Identify all lines below that hold "Armor" and collect them.

** Extracted records follows **

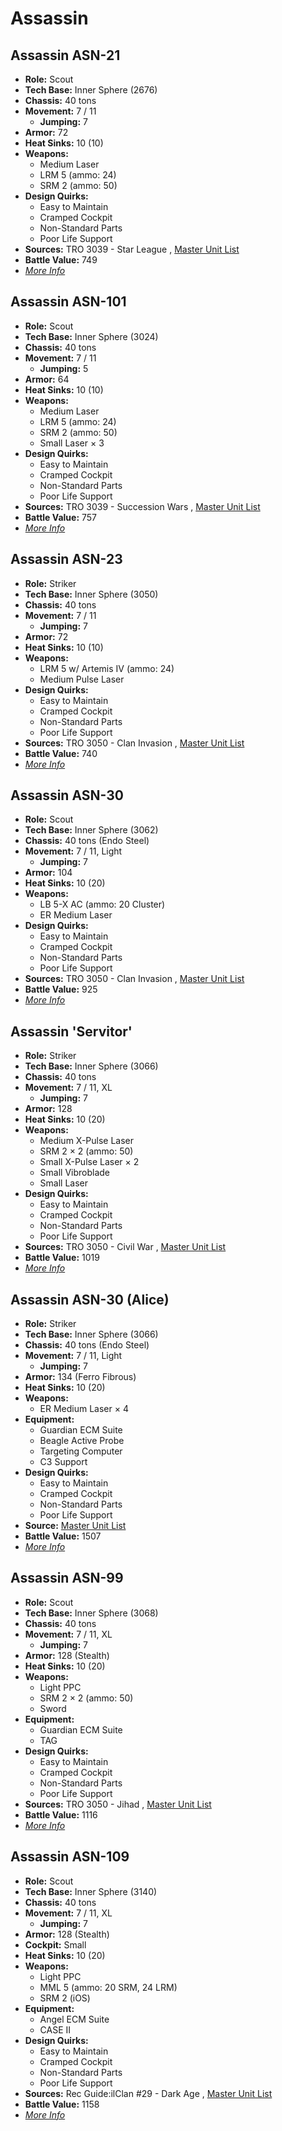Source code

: # Assassin 

## Assassin ASN-21 

- **Role:** Scout 
- **Tech Base:** Inner Sphere (2676) 
- **Chassis:** 40 tons 
- **Movement:** 7 / 11 
  - **Jumping:** 7 
- **Armor:** 72 
- **Heat Sinks:** 10 (10) 
- **Weapons:** 
  - Medium Laser 
  - LRM 5 (ammo: 24) 
  - SRM 2 (ammo: 50) 
- **Design Quirks:** 
  - Easy to Maintain 
  - Cramped Cockpit 
  - Non-Standard Parts 
  - Poor Life Support 
- **Sources:** TRO 3039 - Star League , [Master Unit List](http://masterunitlist.info/Unit/Details/127) 
- **Battle Value:** 749 
- [*More Info*](assassin/assassin_asn-21.md) 

## Assassin ASN-101 

- **Role:** Scout 
- **Tech Base:** Inner Sphere (3024) 
- **Chassis:** 40 tons 
- **Movement:** 7 / 11 
  - **Jumping:** 5 
- **Armor:** 64 
- **Heat Sinks:** 10 (10) 
- **Weapons:** 
  - Medium Laser 
  - LRM 5 (ammo: 24) 
  - SRM 2 (ammo: 50) 
  - Small Laser × 3 
- **Design Quirks:** 
  - Easy to Maintain 
  - Cramped Cockpit 
  - Non-Standard Parts 
  - Poor Life Support 
- **Sources:** TRO 3039 - Succession Wars , [Master Unit List](http://masterunitlist.info/Unit/Details/126) 
- **Battle Value:** 757 
- [*More Info*](assassin/assassin_asn-101.md) 

## Assassin ASN-23 

- **Role:** Striker 
- **Tech Base:** Inner Sphere (3050) 
- **Chassis:** 40 tons 
- **Movement:** 7 / 11 
  - **Jumping:** 7 
- **Armor:** 72 
- **Heat Sinks:** 10 (10) 
- **Weapons:** 
  - LRM 5 w/ Artemis IV (ammo: 24) 
  - Medium Pulse Laser 
- **Design Quirks:** 
  - Easy to Maintain 
  - Cramped Cockpit 
  - Non-Standard Parts 
  - Poor Life Support 
- **Sources:** TRO 3050 - Clan Invasion , [Master Unit List](http://masterunitlist.info/Unit/Details/128) 
- **Battle Value:** 740 
- [*More Info*](assassin/assassin_asn-23.md) 

## Assassin ASN-30 

- **Role:** Scout 
- **Tech Base:** Inner Sphere (3062) 
- **Chassis:** 40 tons (Endo Steel) 
- **Movement:** 7 / 11, Light 
  - **Jumping:** 7 
- **Armor:** 104 
- **Heat Sinks:** 10 (20) 
- **Weapons:** 
  - LB 5-X AC (ammo: 20 Cluster) 
  - ER Medium Laser 
- **Design Quirks:** 
  - Easy to Maintain 
  - Cramped Cockpit 
  - Non-Standard Parts 
  - Poor Life Support 
- **Sources:** TRO 3050 - Clan Invasion , [Master Unit List](http://masterunitlist.info/Unit/Details/129) 
- **Battle Value:** 925 
- [*More Info*](assassin/assassin_asn-30.md) 

## Assassin 'Servitor' 

- **Role:** Striker 
- **Tech Base:** Inner Sphere (3066) 
- **Chassis:** 40 tons 
- **Movement:** 7 / 11, XL 
  - **Jumping:** 7 
- **Armor:** 128 
- **Heat Sinks:** 10 (20) 
- **Weapons:** 
  - Medium X-Pulse Laser 
  - SRM 2 × 2 (ammo: 50) 
  - Small X-Pulse Laser × 2 
  - Small Vibroblade 
  - Small Laser 
- **Design Quirks:** 
  - Easy to Maintain 
  - Cramped Cockpit 
  - Non-Standard Parts 
  - Poor Life Support 
- **Sources:** TRO 3050 - Civil War , [Master Unit List](http://masterunitlist.info/Unit/Details/3737) 
- **Battle Value:** 1019 
- [*More Info*](assassin/assassin_servitor.md) 

## Assassin ASN-30 (Alice) 

- **Role:** Striker 
- **Tech Base:** Inner Sphere (3066) 
- **Chassis:** 40 tons (Endo Steel) 
- **Movement:** 7 / 11, Light 
  - **Jumping:** 7 
- **Armor:** 134 (Ferro Fibrous) 
- **Heat Sinks:** 10 (20) 
- **Weapons:** 
  - ER Medium Laser × 4 
- **Equipment:** 
  - Guardian ECM Suite 
  - Beagle Active Probe 
  - Targeting Computer 
  - C3 Support 
- **Design Quirks:** 
  - Easy to Maintain 
  - Cramped Cockpit 
  - Non-Standard Parts 
  - Poor Life Support 
- **Source:** [Master Unit List](http://masterunitlist.info/Unit/Details/3738) 
- **Battle Value:** 1507 
- [*More Info*](assassin/assassin_asn-30_alice.md) 

## Assassin ASN-99 

- **Role:** Scout 
- **Tech Base:** Inner Sphere (3068) 
- **Chassis:** 40 tons 
- **Movement:** 7 / 11, XL 
  - **Jumping:** 7 
- **Armor:** 128 (Stealth) 
- **Heat Sinks:** 10 (20) 
- **Weapons:** 
  - Light PPC 
  - SRM 2 × 2 (ammo: 50) 
  - Sword 
- **Equipment:** 
  - Guardian ECM Suite 
  - TAG 
- **Design Quirks:** 
  - Easy to Maintain 
  - Cramped Cockpit 
  - Non-Standard Parts 
  - Poor Life Support 
- **Sources:** TRO 3050 - Jihad , [Master Unit List](http://masterunitlist.info/Unit/Details/130) 
- **Battle Value:** 1116 
- [*More Info*](assassin/assassin_asn-99.md) 

## Assassin ASN-109 

- **Role:** Scout 
- **Tech Base:** Inner Sphere (3140) 
- **Chassis:** 40 tons 
- **Movement:** 7 / 11, XL 
  - **Jumping:** 7 
- **Armor:** 128 (Stealth) 
- **Cockpit:** Small 
- **Heat Sinks:** 10 (20) 
- **Weapons:** 
  - Light PPC 
  - MML 5 (ammo: 20 SRM, 24 LRM) 
  - SRM 2 (iOS) 
- **Equipment:** 
  - Angel ECM Suite 
  - CASE II 
- **Design Quirks:** 
  - Easy to Maintain 
  - Cramped Cockpit 
  - Non-Standard Parts 
  - Poor Life Support 
- **Sources:** Rec Guide:ilClan #29 - Dark Age , [Master Unit List](http://masterunitlist.info/Unit/Details/9395) 
- **Battle Value:** 1158 
- [*More Info*](assassin/assassin_asn-109.md)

** End of Extracted records **

**Reply to the exercise**
- **Armor:** 72 
- **Armor:** 64 
- **Armor:** 72 
- **Armor:** 104 
- **Armor:** 128 
- **Armor:** 134 (Ferro Fibrous) 
- **Armor:** 128 (Stealth) 
- **Armor:** 128 (Stealth) 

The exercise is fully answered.